No dia 20 de Agosto de 2013 o Relator do Projeto, o Senador Pedro Taques, apresentou à Comissão Temporária de Reforma do Código Penal, seu Relatório a respeito das proposições, juntamente com um Substitutivo do Projeto.
Dentre as alterações propostas no Substitutivo, analisaremos as que dizem respeito aos Crimes Contra a Honra e sua relação com o Direito Digital.
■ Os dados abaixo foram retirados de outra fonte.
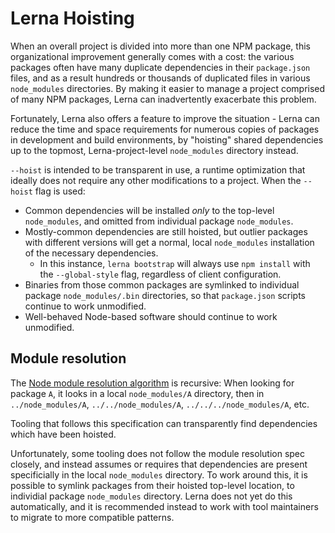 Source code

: # Lerna Hoisting

When an overall project is divided into more than one NPM package, this
organizational improvement generally comes with a cost: the various
packages often have many duplicate dependencies in their `package.json`
files, and as a result hundreds or thousands of duplicated files in
various `node_modules` directories. By making it easier to manage a
project comprised of many NPM packages, Lerna can inadvertently
exacerbate this problem.

Fortunately, Lerna also offers a feature to improve the situation -
Lerna can reduce the time and space requirements for numerous copies of
packages in development and build environments, by "hoisting" shared
dependencies up to the topmost, Lerna-project-level `node_modules`
directory instead.

`--hoist` is intended to be transparent in use, a runtime optimization
that ideally does not require any other modifications to a project.
When the `--hoist` flag is used:

* Common dependencies will be installed *only* to the top-level
  `node_modules`, and omitted from individual package `node_modules`.
* Mostly-common dependencies are still hoisted, but outlier packages
  with different versions will get a normal, local `node_modules`
  installation of the necessary dependencies.
  * In this instance, `lerna bootstrap` will always use `npm install`
    with the `--global-style` flag, regardless of client configuration.
* Binaries from those common packages are symlinked to individual
  package `node_modules/.bin` directories, so that `package.json`
  scripts continue to work unmodified.
* Well-behaved Node-based software should continue to work unmodified.

## Module resolution

The [Node module resolution algorithm](https://nodejs.org/api/modules.html#modules_loading_from_node_modules_folders)
is recursive: When looking for package `A`, it looks in a local
`node_modules/A` directory, then in `../node_modules/A`,
`../../node_modules/A`, `../../../node_modules/A`, etc.

Tooling that follows this specification can transparently find
dependencies which have been hoisted.

Unfortunately, some tooling does not follow the module resolution spec
closely, and instead assumes or requires that dependencies are present
specificially in the local `node_modules` directory. To work around
this, it is possible to symlink packages from their hoisted top-level
location, to individial package `node_modules` directory. Lerna does
not yet do this automatically, and it is recommended instead to work
with tool maintainers to migrate to more compatible patterns.
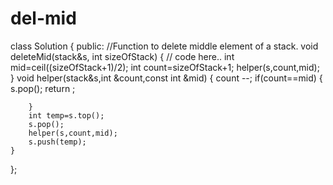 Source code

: # del-mid
class Solution
{
    public:
    //Function to delete middle element of a stack.
    void deleteMid(stack<int>&s, int sizeOfStack)
    {
        // code here.. 
            int mid=ceil((sizeOfStack+1)/2);
            int count=sizeOfStack+1;
            helper(s,count,mid);
    }
    void helper(stack<int>&s,int &count,const int &mid)
    {
        count --;
        if(count==mid)
        {
            s.pop();
            return ;
            
        }
        int temp=s.top();
        s.pop();
        helper(s,count,mid);
        s.push(temp);
    }
};

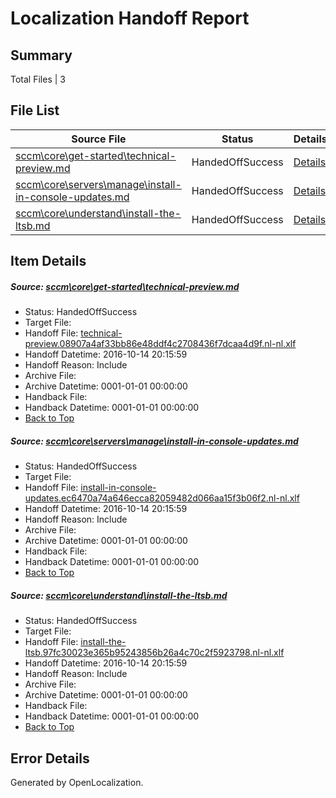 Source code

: # <a name='report-top'></a> Localization Handoff Report

## Summary
 Total Files | 3

## File List
 Source File | Status | Details 
 ----------- | ------ | ------- 
 [sccm\core\get-started\technical-preview.md](https://github.com/Microsoft/SCCMDocs-pr/blob/211f700e7ee8817ded3885bfe21b6e9e68261477/sccm/core/get-started/technical-preview.md) | HandedOffSuccess | [Details](#5861c939ef97a28617410d41378ce091b9dff662197)
 [sccm\core\servers\manage\install-in-console-updates.md](https://github.com/Microsoft/SCCMDocs-pr/blob/211f700e7ee8817ded3885bfe21b6e9e68261477/sccm/core/servers/manage/install-in-console-updates.md) | HandedOffSuccess | [Details](#2aa4464bb5e2a457f3adef8889ce1b6a804299cc354)
 [sccm\core\understand\install-the-ltsb.md](https://github.com/Microsoft/SCCMDocs-pr/blob/211f700e7ee8817ded3885bfe21b6e9e68261477/sccm/core/understand/install-the-ltsb.md) | HandedOffSuccess | [Details](#cb99a8194767fa485e22024435b68688ed4aa0c4394)

## Item Details
##### <a name='5861c939ef97a28617410d41378ce091b9dff662197'></a> Source: [sccm\core\get-started\technical-preview.md](https://github.com/Microsoft/SCCMDocs-pr/blob/211f700e7ee8817ded3885bfe21b6e9e68261477/sccm/core/get-started/technical-preview.md)
* Status: HandedOffSuccess
* Target File: 
* Handoff File: [technical-preview.08907a4af33bb86e48ddf4c2708436f7dcaa4d9f.nl-nl.xlf](https://github.com/Microsoft/SCCMDocs-pr.handoff/blob/76fe1b2e484bb07c22685ff1c15dfc29e68b7a6e/ol-handoff/Microsoft/SCCMDocs-pr.nl-nl/live/technical-preview.08907a4af33bb86e48ddf4c2708436f7dcaa4d9f.nl-nl.xlf)
* Handoff Datetime: 2016-10-14 20:15:59
* Handoff Reason: Include
* Archive File: 
* Archive Datetime: 0001-01-01 00:00:00
* Handback File: 
* Handback Datetime: 0001-01-01 00:00:00
* [Back to Top](#report-top)

##### <a name='2aa4464bb5e2a457f3adef8889ce1b6a804299cc354'></a> Source: [sccm\core\servers\manage\install-in-console-updates.md](https://github.com/Microsoft/SCCMDocs-pr/blob/211f700e7ee8817ded3885bfe21b6e9e68261477/sccm/core/servers/manage/install-in-console-updates.md)
* Status: HandedOffSuccess
* Target File: 
* Handoff File: [install-in-console-updates.ec6470a74a646ecca82059482d066aa15f3b06f2.nl-nl.xlf](https://github.com/Microsoft/SCCMDocs-pr.handoff/blob/76fe1b2e484bb07c22685ff1c15dfc29e68b7a6e/ol-handoff/Microsoft/SCCMDocs-pr.nl-nl/live/install-in-console-updates.ec6470a74a646ecca82059482d066aa15f3b06f2.nl-nl.xlf)
* Handoff Datetime: 2016-10-14 20:15:59
* Handoff Reason: Include
* Archive File: 
* Archive Datetime: 0001-01-01 00:00:00
* Handback File: 
* Handback Datetime: 0001-01-01 00:00:00
* [Back to Top](#report-top)

##### <a name='cb99a8194767fa485e22024435b68688ed4aa0c4394'></a> Source: [sccm\core\understand\install-the-ltsb.md](https://github.com/Microsoft/SCCMDocs-pr/blob/211f700e7ee8817ded3885bfe21b6e9e68261477/sccm/core/understand/install-the-ltsb.md)
* Status: HandedOffSuccess
* Target File: 
* Handoff File: [install-the-ltsb.97fc30023e365b95243856b26a4c70c2f5923798.nl-nl.xlf](https://github.com/Microsoft/SCCMDocs-pr.handoff/blob/76fe1b2e484bb07c22685ff1c15dfc29e68b7a6e/ol-handoff/Microsoft/SCCMDocs-pr.nl-nl/live/install-the-ltsb.97fc30023e365b95243856b26a4c70c2f5923798.nl-nl.xlf)
* Handoff Datetime: 2016-10-14 20:15:59
* Handoff Reason: Include
* Archive File: 
* Archive Datetime: 0001-01-01 00:00:00
* Handback File: 
* Handback Datetime: 0001-01-01 00:00:00
* [Back to Top](#report-top)


## Error Details

Generated by OpenLocalization.
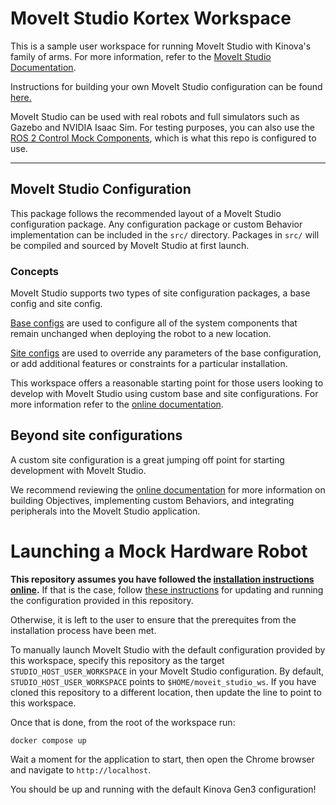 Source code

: # MoveIt Studio Kortex Workspace

This is a sample user workspace for running MoveIt Studio with Kinova's family of arms.
For more information, refer to the [MoveIt Studio Documentation](https://docs.picknik.ai/).

Instructions for building your own MoveIt Studio configuration can be found [here.](https://docs.picknik.ai/en/stable/getting_started/configuration_tutorials/configure_custom_robot/config_package.html)

MoveIt Studio can be used with real robots and full simulators such as Gazebo and NVIDIA Isaac Sim.
For testing purposes, you can also use the [ROS 2 Control Mock Components](https://control.ros.org/master/doc/ros2_control/hardware_interface/doc/mock_components_userdoc.html), which is what this repo is configured to use.

---
## MoveIt Studio Configuration

This package follows the recommended layout of a MoveIt Studio configuration package.
Any configuration package or custom Behavior implementation can be included in the `src/` directory.
Packages in `src/` will be compiled and sourced by MoveIt Studio at first launch.

### Concepts

MoveIt Studio supports two types of site configuration packages, a base config and site config.

[Base configs](src/picknik_kinova_gen3_base_config/README.md) are used to configure all of the system components that remain unchanged when deploying the robot to a new location.

[Site configs](src/picknik_kinova_gen3_site_config/README.md) are used to override any parameters of the base configuration, or add additional features or constraints for a particular installation.

This workspace offers a reasonable starting point for those users looking to develop with MoveIt Studio using custom base and site configurations.
For more information refer to the [online documentation](https://docs.picknik.ai/en/stable/getting_started/configuration_tutorials/configure_custom_robot/config_package.html).

## Beyond site configurations

A custom site configuration is a great jumping off point for starting development with MoveIt Studio.

We recommend reviewing the [online documentation](https://docs.picknik.ai/en/stable/) for more information on building Objectives, implementing custom Behaviors, and integrating peripherals into the MoveIt Studio application.

# Launching a Mock Hardware Robot

**This repository assumes you have followed the [installation instructions online](https://docs.picknik.ai/en/stable/getting_started/software_installation/software_installation.html).**
If that is the case, follow [these instructions](https://docs.picknik.ai/en/stable/getting_started/configuring_moveit_studio/configuring_moveit_studio.html) for updating and running the configuration provided in this repository.

Otherwise, it is left to the user to ensure that the prerequites from the installation process have been met.

To manually launch MoveIt Studio with the default configuration provided by this workspace, specify this repository as the target `STUDIO_HOST_USER_WORKSPACE` in your MoveIt Studio configuration.
By default, `STUDIO_HOST_USER_WORKSPACE` points to `$HOME/moveit_studio_ws`.
If you have cloned this repository to a different location, then update the line to point to this workspace.

Once that is done, from the root of the workspace run:

`docker compose up`

Wait a moment for the application to start, then open the Chrome browser and navigate to ``http://localhost``.

You should be up and running with the default Kinova Gen3 configuration!
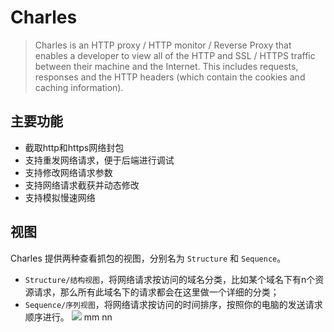 # Charles

>Charles is an HTTP proxy / HTTP monitor / Reverse Proxy that enables a developer to view all of the HTTP and SSL / HTTPS traffic between their machine and the Internet. This includes requests, responses and the HTTP headers (which contain the cookies and caching information).

## 主要功能

- 截取http和https网络封包
- 支持重发网络请求，便于后端进行调试
- 支持修改网络请求参数
-  支持网络请求截获并动态修改
- 支持模拟慢速网络

## 视图

Charles 提供两种查看抓包的视图，分别名为 `Structure` 和 `Sequence`。
- `Structure/结构视图`，将网络请求按访问的域名分类，比如某个域名下有n个资源请求，那么所有此域名下的请求都会在这里做一个详细的分类；
-   `Sequence/序列视图`，将网络请求按访问的时间排序，按照你的电脑的发送请求顺序进行。
![](https://gitee.com/chick-lee/typroa_-image_-repo/raw/master/image/202201141056192.png)
     mm    nn                                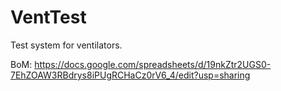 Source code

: # VentTest
 Test system for ventilators.

BoM: https://docs.google.com/spreadsheets/d/19nkZtr2UGS0-7EhZOAW3RBdrys8iPUgRCHaCz0rV6_4/edit?usp=sharing
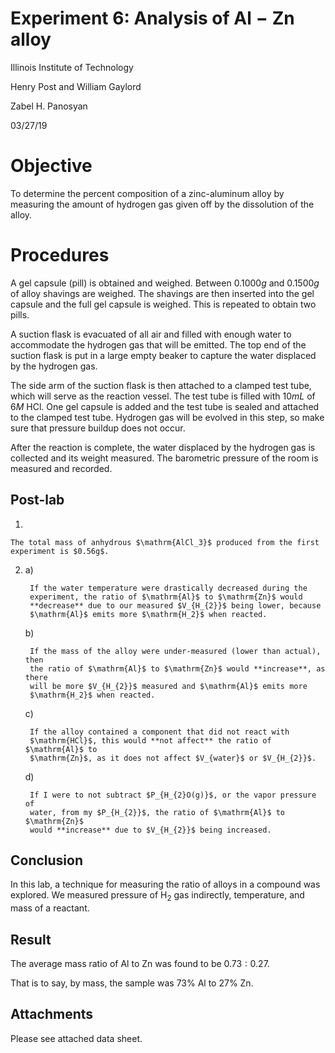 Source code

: <script type="text/javascript"
src="https://cdnjs.cloudflare.com/ajax/libs/mathjax/2.7.4/MathJax.js?config=TeX-AMS_HTML-full"></script>

<!-- https://www.tablesgenerator.com/markdown_tables# -->

# Experiment 6: Analysis of $\mathrm{Al-Zn}$ alloy

Illinois Institute of Technology

Henry Post and William Gaylord

Zabel H. Panosyan

03/27/19

# Objective

To determine the percent composition of a zinc-aluminum alloy by measuring the
amount of hydrogen gas given off by the dissolution of the alloy.

# Procedures

A gel capsule (pill) is obtained and weighed. Between $0.1000g$ and $0.1500g$ of
alloy shavings are weighed. The shavings are then inserted into the gel capsule
and the full gel capsule is weighed. This is repeated to obtain two pills.

A suction flask is evacuated of all air and filled with enough water to
accommodate the hydrogen gas that will be emitted. The top end of the suction
flask is put in a large empty beaker to capture the water displaced by the
hydrogen gas.

The side arm of the suction flask is then attached to a clamped test tube, which
will serve as the reaction vessel. The test tube is filled with $10mL$ of $6M \
\mathrm{HCl}$. One gel capsule is added and the test tube is sealed and attached
to the clamped test tube. Hydrogen gas will be evolved in this step, so make
sure that pressure buildup does not occur.

After the reaction is complete, the water displaced by the hydrogen gas is
collected and its weight measured. The barometric pressure of the room is
measured and recorded.

## Post-lab

1)

    The total mass of anhydrous $\mathrm{AlCl_3}$ produced from the first
    experiment is $0.56g$.

2)
    a)
        
        If the water temperature were drastically decreased during the
        experiment, the ratio of $\mathrm{Al}$ to $\mathrm{Zn}$ would
        **decrease** due to our measured $V_{H_{2}}$ being lower, because
        $\mathrm{Al}$ emits more $\mathrm{H_2}$ when reacted.
    
    b)
    
        If the mass of the alloy were under-measured (lower than actual), then
        the ratio of $\mathrm{Al}$ to $\mathrm{Zn}$ would **increase**, as there
        will be more $V_{H_{2}}$ measured and $\mathrm{Al}$ emits more
        $\mathrm{H_2}$ when reacted.

    c)
    
        If the alloy contained a component that did not react with
        $\mathrm{HCl}$, this would **not affect** the ratio of $\mathrm{Al}$ to
        $\mathrm{Zn}$, as it does not affect $V_{water}$ or $V_{H_{2}}$.

    d)
        
        If I were to not subtract $P_{H_{2}O(g)}$, or the vapor pressure of
        water, from my $P_{H_{2}}$, the ratio of $\mathrm{Al}$ to $\mathrm{Zn}$
        would **increase** due to $V_{H_{2}}$ being increased.

## Conclusion

In this lab, a technique for measuring the ratio of alloys in a compound was
explored. We measured pressure of $\mathrm{H_{2}}$ gas indirectly, temperature,
and mass of a reactant.

## Result

The average mass ratio of  $\mathrm{Al}$ to $\mathrm{Zn}$ was found to be
$0.73:0.27$.

That is to say, by mass, the sample was $73\% \ \mathrm{Al}$ to $27\% \
\mathrm{Zn}$.

## Attachments

Please see attached data sheet.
Há muito se fala do aumento do potencial lesivo do crime contra a honra na Era Digital, pois atualmente a capacidade de propagação de uma ofensa, por exemplo, foi elevada à enésima potência, uma vez que seu compartilhamento em redes sociais pode fazer com que a informação chegue a pessoas do outro lado do mundo em poucos segundos. Dessa forma, trata-se de ocorrência que traz grande sofrimento à vítima, que tem sua honra lesada em um mundo sem fronteiras físicas e no qual o direito ao esquecimento parece não existir, fazendo com que dificilmente consiga reparar os danos advindos de tal delito.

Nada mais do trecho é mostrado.